The differences are:
- CustomPartitioningPolicy and PinnedPartitioningPolicy are in the Javadoc, but not in the spec.
- There are alternative names given for the policies in the spec, under the Functionality section. Shall I assume the names in the Javadoc are correct and the alternative names in the spec should be ignored? Or are they referring to some other kind of entity?
The following table sums up the differences:
|Spec under "Functionality"||Spec under "API"||Javadoc|
|not listed||not listed||CustomPartitioningPolicy|
|not listed||FieldPartitioningPolicy||same as API in spec|
|HashPartitionPolicy||HashPartitioningPolicy||same as API in spec|
|not listed||PartitioningPolicy||same as API in spec|
|RoundRobinPolicy||RoundRobinPartitioningPolicy||same as API in spec|
|RangePartitionPolicy||RangePartitioningPolicy||same as API in spec|
|ReplicationPolicy||ReplicationPartitioningPolicy||same as API in spec|
|UnionPartitionPolicy||UnionPartitioningPolicy||same as API in spec|
|ValuePartitionPolicy||ValuePartitioningPolicy||same as API in spec|
As of build v20100819-r8063, I still don't see any of these APIs in the online Javadoc at http://www.eclipse.org/eclipselink/api/2.2/index.html. Is there a reason for that? When will it appear?
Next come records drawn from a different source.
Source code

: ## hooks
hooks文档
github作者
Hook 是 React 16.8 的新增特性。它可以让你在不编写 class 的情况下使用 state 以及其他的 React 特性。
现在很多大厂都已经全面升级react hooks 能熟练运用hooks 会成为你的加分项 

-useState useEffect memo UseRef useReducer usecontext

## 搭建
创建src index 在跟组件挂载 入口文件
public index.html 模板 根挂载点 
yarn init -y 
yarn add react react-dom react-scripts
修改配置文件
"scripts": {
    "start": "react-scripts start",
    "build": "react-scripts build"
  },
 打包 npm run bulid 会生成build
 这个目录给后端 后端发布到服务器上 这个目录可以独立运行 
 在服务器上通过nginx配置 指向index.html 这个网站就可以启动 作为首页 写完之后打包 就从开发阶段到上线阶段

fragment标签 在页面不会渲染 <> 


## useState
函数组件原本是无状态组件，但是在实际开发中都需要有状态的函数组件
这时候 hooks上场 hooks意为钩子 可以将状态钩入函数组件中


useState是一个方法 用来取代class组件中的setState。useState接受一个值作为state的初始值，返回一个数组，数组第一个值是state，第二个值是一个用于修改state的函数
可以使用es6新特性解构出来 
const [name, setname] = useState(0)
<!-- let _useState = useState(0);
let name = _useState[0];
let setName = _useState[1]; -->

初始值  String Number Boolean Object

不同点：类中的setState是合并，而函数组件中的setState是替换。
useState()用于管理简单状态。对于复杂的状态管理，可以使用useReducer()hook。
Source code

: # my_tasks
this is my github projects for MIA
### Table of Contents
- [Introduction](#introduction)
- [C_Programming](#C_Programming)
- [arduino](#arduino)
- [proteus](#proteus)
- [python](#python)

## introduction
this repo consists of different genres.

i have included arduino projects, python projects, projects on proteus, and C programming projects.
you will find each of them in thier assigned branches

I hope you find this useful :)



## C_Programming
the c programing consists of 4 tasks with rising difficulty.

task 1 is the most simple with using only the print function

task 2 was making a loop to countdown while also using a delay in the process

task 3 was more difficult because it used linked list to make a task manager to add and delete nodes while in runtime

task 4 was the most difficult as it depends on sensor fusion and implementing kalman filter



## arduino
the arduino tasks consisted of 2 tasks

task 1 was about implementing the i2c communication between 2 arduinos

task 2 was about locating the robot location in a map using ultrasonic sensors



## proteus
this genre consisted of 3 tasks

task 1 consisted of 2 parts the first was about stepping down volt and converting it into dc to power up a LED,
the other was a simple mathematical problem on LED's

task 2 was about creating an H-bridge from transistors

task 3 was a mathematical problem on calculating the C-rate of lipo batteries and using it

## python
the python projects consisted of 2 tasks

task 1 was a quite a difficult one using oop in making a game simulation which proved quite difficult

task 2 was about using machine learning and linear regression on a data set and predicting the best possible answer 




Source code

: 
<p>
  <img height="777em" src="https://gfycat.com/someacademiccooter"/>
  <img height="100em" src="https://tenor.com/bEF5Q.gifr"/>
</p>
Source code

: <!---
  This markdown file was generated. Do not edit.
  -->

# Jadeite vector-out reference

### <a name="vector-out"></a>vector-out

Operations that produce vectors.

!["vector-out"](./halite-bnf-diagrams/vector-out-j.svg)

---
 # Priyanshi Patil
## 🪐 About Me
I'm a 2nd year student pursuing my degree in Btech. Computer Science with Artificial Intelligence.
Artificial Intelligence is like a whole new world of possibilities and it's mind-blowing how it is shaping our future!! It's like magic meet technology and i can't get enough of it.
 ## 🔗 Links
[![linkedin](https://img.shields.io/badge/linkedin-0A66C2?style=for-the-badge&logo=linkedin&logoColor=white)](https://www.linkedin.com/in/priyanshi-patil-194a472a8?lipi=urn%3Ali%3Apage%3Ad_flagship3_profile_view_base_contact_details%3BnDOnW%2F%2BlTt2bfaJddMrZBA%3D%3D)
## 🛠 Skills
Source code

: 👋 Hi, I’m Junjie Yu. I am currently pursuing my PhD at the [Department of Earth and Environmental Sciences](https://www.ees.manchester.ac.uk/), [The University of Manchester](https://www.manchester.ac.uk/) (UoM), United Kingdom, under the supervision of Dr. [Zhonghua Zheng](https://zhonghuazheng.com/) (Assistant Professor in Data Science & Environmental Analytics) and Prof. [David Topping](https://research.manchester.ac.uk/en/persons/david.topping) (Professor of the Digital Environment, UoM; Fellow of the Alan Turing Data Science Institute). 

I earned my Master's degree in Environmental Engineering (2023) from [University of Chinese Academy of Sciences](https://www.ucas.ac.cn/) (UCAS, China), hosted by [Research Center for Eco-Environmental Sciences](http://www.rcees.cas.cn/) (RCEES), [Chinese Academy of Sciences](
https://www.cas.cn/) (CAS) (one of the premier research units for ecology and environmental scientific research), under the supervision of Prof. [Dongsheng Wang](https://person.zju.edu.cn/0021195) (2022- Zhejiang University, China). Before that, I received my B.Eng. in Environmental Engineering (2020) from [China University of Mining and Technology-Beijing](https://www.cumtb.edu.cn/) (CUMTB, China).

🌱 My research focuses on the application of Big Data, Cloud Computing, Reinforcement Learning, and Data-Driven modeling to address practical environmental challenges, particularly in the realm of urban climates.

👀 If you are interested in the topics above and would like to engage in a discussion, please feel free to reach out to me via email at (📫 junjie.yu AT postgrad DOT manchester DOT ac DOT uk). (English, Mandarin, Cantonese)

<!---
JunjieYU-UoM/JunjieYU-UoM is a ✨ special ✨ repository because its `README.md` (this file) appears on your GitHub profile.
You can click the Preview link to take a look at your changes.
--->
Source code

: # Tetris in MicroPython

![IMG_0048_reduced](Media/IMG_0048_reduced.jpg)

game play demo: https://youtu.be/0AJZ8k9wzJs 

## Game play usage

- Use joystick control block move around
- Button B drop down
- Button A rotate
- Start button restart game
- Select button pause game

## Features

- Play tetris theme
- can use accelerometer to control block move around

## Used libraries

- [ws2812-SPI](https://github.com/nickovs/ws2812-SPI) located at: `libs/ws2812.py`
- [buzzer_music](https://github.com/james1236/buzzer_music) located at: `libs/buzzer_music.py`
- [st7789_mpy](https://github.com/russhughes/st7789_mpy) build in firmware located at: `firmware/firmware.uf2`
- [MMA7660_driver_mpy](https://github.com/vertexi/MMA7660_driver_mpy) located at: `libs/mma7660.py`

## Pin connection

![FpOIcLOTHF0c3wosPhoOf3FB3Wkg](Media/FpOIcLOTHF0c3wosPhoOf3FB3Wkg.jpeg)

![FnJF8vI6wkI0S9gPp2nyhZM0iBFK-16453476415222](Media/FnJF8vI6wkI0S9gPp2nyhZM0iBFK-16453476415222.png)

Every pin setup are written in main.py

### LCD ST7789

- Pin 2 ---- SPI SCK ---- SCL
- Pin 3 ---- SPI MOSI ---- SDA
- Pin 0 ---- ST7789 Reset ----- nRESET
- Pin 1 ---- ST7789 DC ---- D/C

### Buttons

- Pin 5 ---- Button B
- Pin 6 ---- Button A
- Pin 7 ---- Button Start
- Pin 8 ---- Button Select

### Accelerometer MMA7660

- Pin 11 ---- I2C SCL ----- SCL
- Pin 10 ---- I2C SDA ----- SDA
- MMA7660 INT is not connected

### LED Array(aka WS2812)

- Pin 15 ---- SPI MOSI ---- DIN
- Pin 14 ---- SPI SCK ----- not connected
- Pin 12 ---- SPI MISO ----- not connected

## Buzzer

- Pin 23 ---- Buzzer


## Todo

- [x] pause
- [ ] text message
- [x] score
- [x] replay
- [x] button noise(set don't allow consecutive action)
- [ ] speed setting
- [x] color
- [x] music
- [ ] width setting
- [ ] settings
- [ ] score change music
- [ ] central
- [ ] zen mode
The spec gives an example of an orm.xml file but only has a bullet item for persistence.xml. Should there be an example for persistence.xml, too?
Under "Requirements," the spec lists failover, UCP and RAC as "Phase 2." So, should the "Data Affinity, Oracle RAC, and JDBC UCP Support" section in the current draft be removed?
And nothing needs to be said about failover for this release, correct?
I'm not sure what specifically to say about the listed connection pool properties in this context. Can anyone offer some choice phrases for an introduction?